======== Dataset entries ========
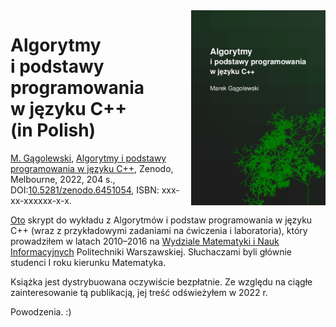 <img src="aipp-okladka.png" align="right" height="312" />

# Algorytmy i podstawy programowania w języku C++ (in Polish)


[M. Gągolewski](https://www.gagolewski.com),
[Algorytmy i podstawy programowania w języku C++](aipp.pdf),
Zenodo, Melbourne, 2022, 204 s.,
DOI:[10.5281/zenodo.6451054](https://dx.doi.org/10.5281/zenodo.6451054),
ISBN: xxx-xx-xxxxxx-x-x.

[Oto](aipp.pdf) skrypt do wykładu z Algorytmów i podstaw programowania
w języku C++ (wraz z przykładowymi zadaniami na ćwiczenia i laboratoria),
który prowadziłem w latach 2010–2016 na
[Wydziale Matematyki i Nauk Informacyjnych](http://www.mini.pw.edu.pl)
Politechniki Warszawskiej.
Słuchaczami byli głównie studenci I roku kierunku Matematyka.

Książka jest dystrybuowana oczywiście bezpłatnie.
Ze względu na ciągłe zainteresowanie tą publikacją, jej treść
odświeżyłem w 2022 r.

Powodzenia. :)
========
• **Exercise**: Reproduce the records, all of them, word for word; omit the pictures.

• **Written solution**:
 <img src="aipp-okladka.png" align="right" height="312" />

# Algorytmy i podstawy programowania w języku C++ (in Polish)


[M. Gągolewski](https://www.gagolewski.com),
[Algorytmy i podstawy programowania w języku C++](aipp.pdf),
Zenodo, Melbourne, 2022, 204 s.,
DOI:[10.5281/zenodo.6451054](https://dx.doi.org/10.5281/zenodo.6451054),
ISBN: xxx-xx-xxxxxx-x-x.

[Oto](aipp.pdf) skrypt do wykładu z Algorytmów i podstaw programowania
w języku C++ (wraz z przykładowymi zadaniami na ćwiczenia i laboratoria),
który prowadziłem w latach 2010–2016 na
[Wydziale Matematyki i Nauk Informacyjnych](http://www.mini.pw.edu.pl)
Politechniki Warszawskiej.
Słuchaczami byli głównie studenci I roku kierunku Matematyka.

Książka jest dystrybuowana oczywiście bezpłatnie.
Ze względu na ciągłe zainteresowanie tą publikacją, jej treść
odświeżyłem w 2022 r.

Powodzenia. :)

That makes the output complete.